■ **Stored data entries**:
= = = =

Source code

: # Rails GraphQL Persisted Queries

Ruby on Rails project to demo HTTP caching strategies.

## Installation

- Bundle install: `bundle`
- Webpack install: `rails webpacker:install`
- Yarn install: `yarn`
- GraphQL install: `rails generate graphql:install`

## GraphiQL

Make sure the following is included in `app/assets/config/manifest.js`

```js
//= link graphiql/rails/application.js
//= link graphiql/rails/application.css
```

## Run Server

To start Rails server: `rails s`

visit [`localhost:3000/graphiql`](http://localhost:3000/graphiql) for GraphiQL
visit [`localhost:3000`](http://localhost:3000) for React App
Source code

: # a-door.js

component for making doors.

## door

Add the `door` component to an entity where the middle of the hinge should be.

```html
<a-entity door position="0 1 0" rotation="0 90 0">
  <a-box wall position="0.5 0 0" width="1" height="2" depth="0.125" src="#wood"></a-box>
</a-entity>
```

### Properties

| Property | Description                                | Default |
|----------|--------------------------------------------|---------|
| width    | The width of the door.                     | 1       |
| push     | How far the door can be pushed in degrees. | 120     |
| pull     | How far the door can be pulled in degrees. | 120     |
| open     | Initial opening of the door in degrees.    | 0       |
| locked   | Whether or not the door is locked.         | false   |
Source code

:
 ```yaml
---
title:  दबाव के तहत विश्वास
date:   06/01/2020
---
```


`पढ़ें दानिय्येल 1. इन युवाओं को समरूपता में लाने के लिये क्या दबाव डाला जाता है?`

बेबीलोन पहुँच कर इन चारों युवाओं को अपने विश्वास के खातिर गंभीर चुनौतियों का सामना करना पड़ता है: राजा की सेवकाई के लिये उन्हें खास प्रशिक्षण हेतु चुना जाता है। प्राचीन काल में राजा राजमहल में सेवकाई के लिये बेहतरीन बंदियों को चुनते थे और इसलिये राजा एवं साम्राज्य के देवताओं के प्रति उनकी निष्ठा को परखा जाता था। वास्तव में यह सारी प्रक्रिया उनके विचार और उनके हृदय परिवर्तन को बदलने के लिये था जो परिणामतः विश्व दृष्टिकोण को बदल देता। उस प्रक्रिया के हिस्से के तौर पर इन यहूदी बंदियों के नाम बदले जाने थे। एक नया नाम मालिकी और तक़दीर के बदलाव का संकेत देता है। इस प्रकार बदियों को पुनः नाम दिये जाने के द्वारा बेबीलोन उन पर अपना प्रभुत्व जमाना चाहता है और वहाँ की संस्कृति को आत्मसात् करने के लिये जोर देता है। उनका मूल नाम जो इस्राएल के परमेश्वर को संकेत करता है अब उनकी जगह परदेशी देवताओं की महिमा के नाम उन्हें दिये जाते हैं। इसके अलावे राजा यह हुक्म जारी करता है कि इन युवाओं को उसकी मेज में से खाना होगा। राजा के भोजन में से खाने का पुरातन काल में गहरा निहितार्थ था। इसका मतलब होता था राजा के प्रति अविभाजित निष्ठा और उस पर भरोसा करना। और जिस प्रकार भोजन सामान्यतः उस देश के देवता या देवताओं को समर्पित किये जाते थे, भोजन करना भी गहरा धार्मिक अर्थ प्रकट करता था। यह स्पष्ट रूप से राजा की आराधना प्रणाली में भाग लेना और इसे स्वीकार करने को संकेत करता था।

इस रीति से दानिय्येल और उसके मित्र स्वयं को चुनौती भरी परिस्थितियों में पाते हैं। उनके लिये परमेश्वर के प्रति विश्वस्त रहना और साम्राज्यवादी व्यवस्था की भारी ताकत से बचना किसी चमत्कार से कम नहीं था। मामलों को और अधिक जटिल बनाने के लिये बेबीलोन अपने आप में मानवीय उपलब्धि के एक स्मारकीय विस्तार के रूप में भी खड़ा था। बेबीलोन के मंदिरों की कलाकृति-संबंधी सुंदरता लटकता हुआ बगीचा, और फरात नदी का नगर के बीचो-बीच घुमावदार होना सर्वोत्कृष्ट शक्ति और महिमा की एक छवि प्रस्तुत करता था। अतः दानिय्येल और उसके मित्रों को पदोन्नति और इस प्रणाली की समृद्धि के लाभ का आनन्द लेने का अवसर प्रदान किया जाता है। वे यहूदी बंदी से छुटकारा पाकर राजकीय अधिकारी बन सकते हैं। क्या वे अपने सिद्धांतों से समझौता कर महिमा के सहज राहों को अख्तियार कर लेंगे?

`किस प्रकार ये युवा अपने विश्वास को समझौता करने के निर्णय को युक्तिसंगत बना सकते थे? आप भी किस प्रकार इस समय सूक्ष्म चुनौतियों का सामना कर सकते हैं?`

= = = =

Repeat each record above precisely as written.

■ **Solved problem**:
Source code

: # Rails GraphQL Persisted Queries

Ruby on Rails project to demo HTTP caching strategies.

## Installation

- Bundle install: `bundle`
- Webpack install: `rails webpacker:install`
- Yarn install: `yarn`
- GraphQL install: `rails generate graphql:install`

## GraphiQL

Make sure the following is included in `app/assets/config/manifest.js`

```js
//= link graphiql/rails/application.js
//= link graphiql/rails/application.css
```

## Run Server

To start Rails server: `rails s`

visit [`localhost:3000/graphiql`](http://localhost:3000/graphiql) for GraphiQL
visit [`localhost:3000`](http://localhost:3000) for React App
Source code

: # a-door.js

component for making doors.

## door

Add the `door` component to an entity where the middle of the hinge should be.

```html
<a-entity door position="0 1 0" rotation="0 90 0">
  <a-box wall position="0.5 0 0" width="1" height="2" depth="0.125" src="#wood"></a-box>
</a-entity>
```

### Properties

| Property | Description                                | Default |
|----------|--------------------------------------------|---------|
| width    | The width of the door.                     | 1       |
| push     | How far the door can be pushed in degrees. | 120     |
| pull     | How far the door can be pulled in degrees. | 120     |
| open     | Initial opening of the door in degrees.    | 0       |
| locked   | Whether or not the door is locked.         | false   |
Source code

:
 ```yaml
---
title:  दबाव के तहत विश्वास
date:   06/01/2020
---
```


`पढ़ें दानिय्येल 1. इन युवाओं को समरूपता में लाने के लिये क्या दबाव डाला जाता है?`

बेबीलोन पहुँच कर इन चारों युवाओं को अपने विश्वास के खातिर गंभीर चुनौतियों का सामना करना पड़ता है: राजा की सेवकाई के लिये उन्हें खास प्रशिक्षण हेतु चुना जाता है। प्राचीन काल में राजा राजमहल में सेवकाई के लिये बेहतरीन बंदियों को चुनते थे और इसलिये राजा एवं साम्राज्य के देवताओं के प्रति उनकी निष्ठा को परखा जाता था। वास्तव में यह सारी प्रक्रिया उनके विचार और उनके हृदय परिवर्तन को बदलने के लिये था जो परिणामतः विश्व दृष्टिकोण को बदल देता। उस प्रक्रिया के हिस्से के तौर पर इन यहूदी बंदियों के नाम बदले जाने थे। एक नया नाम मालिकी और तक़दीर के बदलाव का संकेत देता है। इस प्रकार बदियों को पुनः नाम दिये जाने के द्वारा बेबीलोन उन पर अपना प्रभुत्व जमाना चाहता है और वहाँ की संस्कृति को आत्मसात् करने के लिये जोर देता है। उनका मूल नाम जो इस्राएल के परमेश्वर को संकेत करता है अब उनकी जगह परदेशी देवताओं की महिमा के नाम उन्हें दिये जाते हैं। इसके अलावे राजा यह हुक्म जारी करता है कि इन युवाओं को उसकी मेज में से खाना होगा। राजा के भोजन में से खाने का पुरातन काल में गहरा निहितार्थ था। इसका मतलब होता था राजा के प्रति अविभाजित निष्ठा और उस पर भरोसा करना। और जिस प्रकार भोजन सामान्यतः उस देश के देवता या देवताओं को समर्पित किये जाते थे, भोजन करना भी गहरा धार्मिक अर्थ प्रकट करता था। यह स्पष्ट रूप से राजा की आराधना प्रणाली में भाग लेना और इसे स्वीकार करने को संकेत करता था।

इस रीति से दानिय्येल और उसके मित्र स्वयं को चुनौती भरी परिस्थितियों में पाते हैं। उनके लिये परमेश्वर के प्रति विश्वस्त रहना और साम्राज्यवादी व्यवस्था की भारी ताकत से बचना किसी चमत्कार से कम नहीं था। मामलों को और अधिक जटिल बनाने के लिये बेबीलोन अपने आप में मानवीय उपलब्धि के एक स्मारकीय विस्तार के रूप में भी खड़ा था। बेबीलोन के मंदिरों की कलाकृति-संबंधी सुंदरता लटकता हुआ बगीचा, और फरात नदी का नगर के बीचो-बीच घुमावदार होना सर्वोत्कृष्ट शक्ति और महिमा की एक छवि प्रस्तुत करता था। अतः दानिय्येल और उसके मित्रों को पदोन्नति और इस प्रणाली की समृद्धि के लाभ का आनन्द लेने का अवसर प्रदान किया जाता है। वे यहूदी बंदी से छुटकारा पाकर राजकीय अधिकारी बन सकते हैं। क्या वे अपने सिद्धांतों से समझौता कर महिमा के सहज राहों को अख्तियार कर लेंगे?

`किस प्रकार ये युवा अपने विश्वास को समझौता करने के निर्णय को युक्तिसंगत बना सकते थे? आप भी किस प्रकार इस समय सूक्ष्म चुनौतियों का सामना कर सकते हैं?`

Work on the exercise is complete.